4.3 Details of Experimental Evaluation

With consideration of computational speed and memory space, we utilize a two-layer structure (5) as well as a $\frac{k_{1}-1}{2}$ -zero padding and a stride of 1 to implement locality. In order to compare the test accuracy of L-SVM, TI-SVM, RI-SVM and further combine them, we select a polynomial kernel with a fixed degree (8 in our experiments) to realize the proposed methods. Note that degree 8 is not necessarily the optimal degree; one can tune the specific degree for different datasets.

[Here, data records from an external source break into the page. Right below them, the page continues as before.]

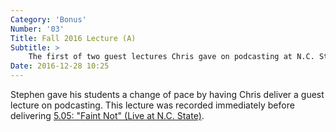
 ```yaml
---
Category: 'Bonus'
Number: '03'
Title: Fall 2016 Lecture (A)
Subtitle: >
    The first of two guest lectures Chris gave on podcasting at N.C. State on September 22, 2016.
Date: 2016-12-28 10:25
---
```


Stephen gave his students a change of pace by having Chris deliver a guest lecture on podcasting. This lecture was recorded immediately before delivering [5.05: "Faint Not" (Live at N.C. State)][5.05].

[5.05]: http://www.winningslowly.org/5.05/
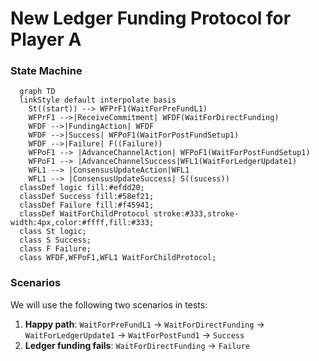 # New Ledger Funding Protocol for Player A

### State Machine

```mermaid
  graph TD
  linkStyle default interpolate basis
    St((start)) --> WFPrF1(WaitForPreFundL1)
    WFPrF1 -->|ReceiveCommitment| WFDF(WaitForDirectFunding)
    WFDF -->|FundingAction| WFDF
    WFDF -->|Success| WFPoF1(WaitForPostFundSetup1)
    WFDF -->|Failure| F((Failure))
    WFPoF1 --> |AdvanceChannelAction| WFPoF1(WaitForPostFundSetup1)
    WFPoF1 --> |AdvanceChannelSuccess|WFL1(WaitForLedgerUpdate1)
    WFL1 --> |ConsensusUpdateAction|WFL1
    WFL1 --> |ConsensusUpdateSuccess| S((sucess))
  classDef logic fill:#efdd20;
  classDef Success fill:#58ef21;
  classDef Failure fill:#f45941;
  classDef WaitForChildProtocol stroke:#333,stroke-width:4px,color:#ffff,fill:#333;
  class St logic;
  class S Success;
  class F Failure;
  class WFDF,WFPoF1,WFL1 WaitForChildProtocol;

```

### Scenarios

We will use the following two scenarios in tests:

1. **Happy path**: `WaitForPreFundL1` -> `WaitForDirectFunding` -> `WaitForLedgerUpdate1` -> `WaitForPostFund1` -> `Success`
2. **Ledger funding fails**: `WaitForDirectFunding` -> `Failure`
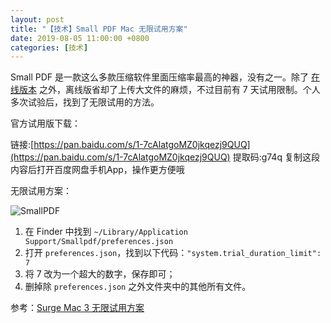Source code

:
 ```yaml
---
layout: post
title: "【技术】Small PDF Mac 无限试用方案"
date: 2019-08-05 11:00:00 +0800
categories: [技术]
---
```


Small PDF 是一款这么多款压缩软件里面压缩率最高的神器，没有之一。除了 [在线版本](https://smallpdf.com/compress-pdf) 之外，离线版省却了上传大文件的麻烦，不过目前有 7 天试用限制。个人多次试验后，找到了无限试用的方法。

官方试用版下载：

链接:[https://pan.baidu.com/s/1-7cAlatgoMZ0jkqezj9QUQ](https://pan.baidu.com/s/1-7cAlatgoMZ0jkqezj9QUQ) 提取码:g74q 复制这段内容后打开百度网盘手机App，操作更方便哦

无限试用方案：

![SmallPDF](./../../../../static/img/public/smallpdf.jpg)

1. 在 Finder 中找到 `~/Library/Application Support/Smallpdf/preferences.json`
2. 打开 `preferences.json`，找到以下代码：`"system.trial_duration_limit": 7`
3. 将 7 改为一个超大的数字，保存即可；
4. 删掉除  `preferences.json` 之外文件夹中的其他所有文件。

参考：[Surge Mac 3 无限试用方案](https://blog.cat73.org/20190528/2019052801.surge3-crack/)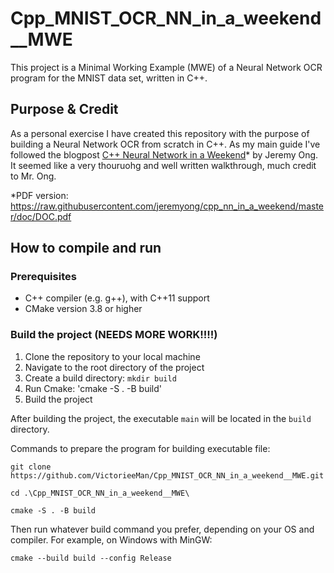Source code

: # Cpp_MNIST_OCR_NN_in_a_weekend__MWE
This project is a Minimal Working Example (MWE) of a Neural Network OCR program for the MNIST data set, written in C++.
## Purpose & Credit
As a personal exercise I have created this repository with the purpose of building a Neural Network OCR from scratch in C++. As my main guide I've followed the blogpost [C++ Neural Network in a Weekend](https://www.jeremyong.com/cpp/machine-learning/2020/10/23/cpp-neural-network-in-a-weekend/)* by Jeremy Ong. It seemed like a very thouruohg and well written walkthrough, much credit to Mr. Ong.

*PDF version: https://raw.githubusercontent.com/jeremyong/cpp_nn_in_a_weekend/master/doc/DOC.pdf

## How to compile and run
### Prerequisites
 - C++ compiler (e.g. g++), with C++11 support
 - CMake version 3.8 or higher

### Build the project (NEEDS MORE WORK!!!!)
1. Clone the repository to your local machine
2. Navigate to the root directory of the project
3. Create a build directory: `mkdir build`
4. Run Cmake: 'cmake -S . -B build'
5. Build the project

After building the project, the executable `main` will be located in the `build` directory.

Commands to prepare the program for building executable file:
```
git clone https://github.com/VictorieeMan/Cpp_MNIST_OCR_NN_in_a_weekend__MWE.git

cd .\Cpp_MNIST_OCR_NN_in_a_weekend__MWE\

cmake -S . -B build
```

Then run whatever build command you prefer, depending on your OS and compiler. For example, on Windows with MinGW:
```
cmake --build build --config Release
```
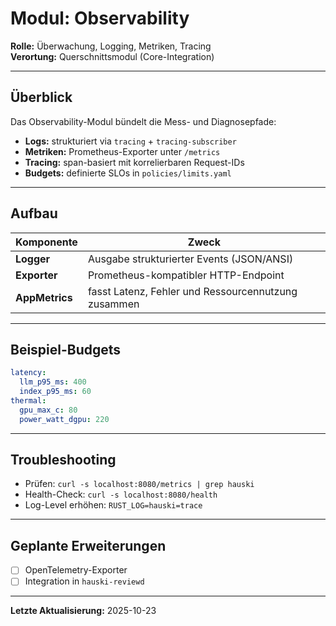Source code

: # Modul: Observability

**Rolle:** Überwachung, Logging, Metriken, Tracing  
**Verortung:** Querschnittsmodul (Core-Integration)

---

## Überblick

Das Observability-Modul bündelt die Mess- und Diagnosepfade:

- **Logs:** strukturiert via `tracing` + `tracing-subscriber`
- **Metriken:** Prometheus-Exporter unter `/metrics`
- **Tracing:** span-basiert mit korrelierbaren Request-IDs
- **Budgets:** definierte SLOs in `policies/limits.yaml`

---

## Aufbau

| Komponente | Zweck |
|-------------|-------|
| **Logger** | Ausgabe strukturierter Events (JSON/ANSI) |
| **Exporter** | Prometheus-kompatibler HTTP-Endpoint |
| **AppMetrics** | fasst Latenz, Fehler und Ressourcennutzung zusammen |

---

## Beispiel-Budgets

```yaml
latency:
  llm_p95_ms: 400
  index_p95_ms: 60
thermal:
  gpu_max_c: 80
  power_watt_dgpu: 220
```

---

## Troubleshooting

- Prüfen: `curl -s localhost:8080/metrics | grep hauski`
- Health-Check: `curl -s localhost:8080/health`
- Log-Level erhöhen: `RUST_LOG=hauski=trace`

---

## Geplante Erweiterungen
- [ ] OpenTelemetry-Exporter
- [ ] Integration in `hauski-reviewd`

---

**Letzte Aktualisierung:** 2025-10-23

We compare our results with [10], which adopts a tree building technique to examine all the possible combinations of layers and corresponding dimensionalities to find the optimal CNN architecture. As for the DNN benchmark of the EMNIST Letters and the Transformed MNIST datasets, we select ResNet [14, 15], a classic CNN architecture, as a DNN benchmark. Plus, for fairness, we do not implement data augmentation for any models and train all from scratch.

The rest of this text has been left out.